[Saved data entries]
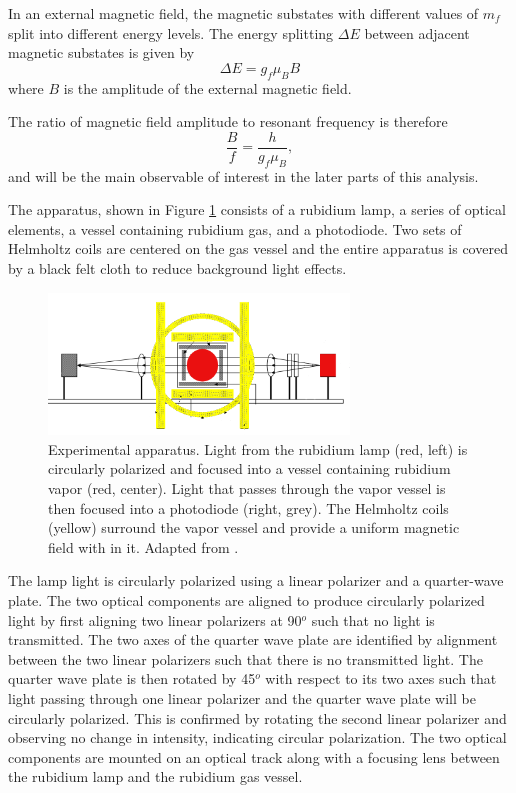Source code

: In an external magnetic field, the magnetic substates with different values of $m_f$ split into different energy levels. The energy splitting $\Delta E$ between adjacent magnetic substates is given by 
\begin{equation}
\Delta E = g_f \mu_B B
\end{equation}
where $B$ is the amplitude of the external magnetic field. 

The ratio of magnetic field amplitude to resonant frequency is therefore
\begin{equation}
\frac{B}{f} = \frac{h}{g_f \mu_B},
\end{equation}
and will be the main observable of interest in the later parts of this analysis.


The apparatus, shown in Figure \ref{app} consists of a rubidium lamp, a series of optical elements, a vessel containing rubidium gas, and a photodiode. Two sets of Helmholtz coils are centered on the gas vessel and the entire apparatus is covered by a black felt cloth to reduce background light effects. 

\begin{figure}[htb]
\includegraphics[width=8cm]{rb_setup.png}
\caption{Experimental apparatus. Light from the rubidium lamp (red, left) is circularly polarized and focused into a vessel containing rubidium vapor (red, center). Light that passes through the vapor vessel is then focused into a photodiode (right, grey). The Helmholtz coils (yellow) surround the vapor vessel and provide a uniform magnetic field with in it. Adapted from \cite{lab}. }
\label{app}
\end{figure}

The lamp light is circularly polarized using a linear polarizer and a quarter-wave plate. The two optical components are aligned to produce circularly polarized light by first aligning two linear polarizers at 90$^{o}$ such that no light is transmitted. The two axes of the quarter wave plate are identified by alignment between the two linear polarizers such that there is no transmitted light. The quarter wave plate is then rotated by 45$^{o}$ with respect to its two axes such that light passing through one linear polarizer and the quarter wave plate will be circularly polarized. This is confirmed by rotating the second linear polarizer and observing no change in intensity, indicating circular polarization. The two optical components are mounted on an optical track along with a focusing lens between the rubidium lamp and the rubidium gas vessel.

* _Assignment_
Exact copy, no pictures: please print every record above as written.

* _Written answer_
Source code

: In an external magnetic field, the magnetic substates with different values of $m_f$ split into different energy levels. The energy splitting $\Delta E$ between adjacent magnetic substates is given by 
\begin{equation}
\Delta E = g_f \mu_B B
\end{equation}
where $B$ is the amplitude of the external magnetic field. 

The ratio of magnetic field amplitude to resonant frequency is therefore
\begin{equation}
\frac{B}{f} = \frac{h}{g_f \mu_B},
\end{equation}
and will be the main observable of interest in the later parts of this analysis.


The apparatus, shown in Figure \ref{app} consists of a rubidium lamp, a series of optical elements, a vessel containing rubidium gas, and a photodiode. Two sets of Helmholtz coils are centered on the gas vessel and the entire apparatus is covered by a black felt cloth to reduce background light effects. 

\begin{figure}[htb]
\includegraphics[width=8cm]{rb_setup.png}
\caption{Experimental apparatus. Light from the rubidium lamp (red, left) is circularly polarized and focused into a vessel containing rubidium vapor (red, center). Light that passes through the vapor vessel is then focused into a photodiode (right, grey). The Helmholtz coils (yellow) surround the vapor vessel and provide a uniform magnetic field with in it. Adapted from \cite{lab}. }
\label{app}
\end{figure}

The lamp light is circularly polarized using a linear polarizer and a quarter-wave plate. The two optical components are aligned to produce circularly polarized light by first aligning two linear polarizers at 90$^{o}$ such that no light is transmitted. The two axes of the quarter wave plate are identified by alignment between the two linear polarizers such that there is no transmitted light. The quarter wave plate is then rotated by 45$^{o}$ with respect to its two axes such that light passing through one linear polarizer and the quarter wave plate will be circularly polarized. This is confirmed by rotating the second linear polarizer and observing no change in intensity, indicating circular polarization. The two optical components are mounted on an optical track along with a focusing lens between the rubidium lamp and the rubidium gas vessel.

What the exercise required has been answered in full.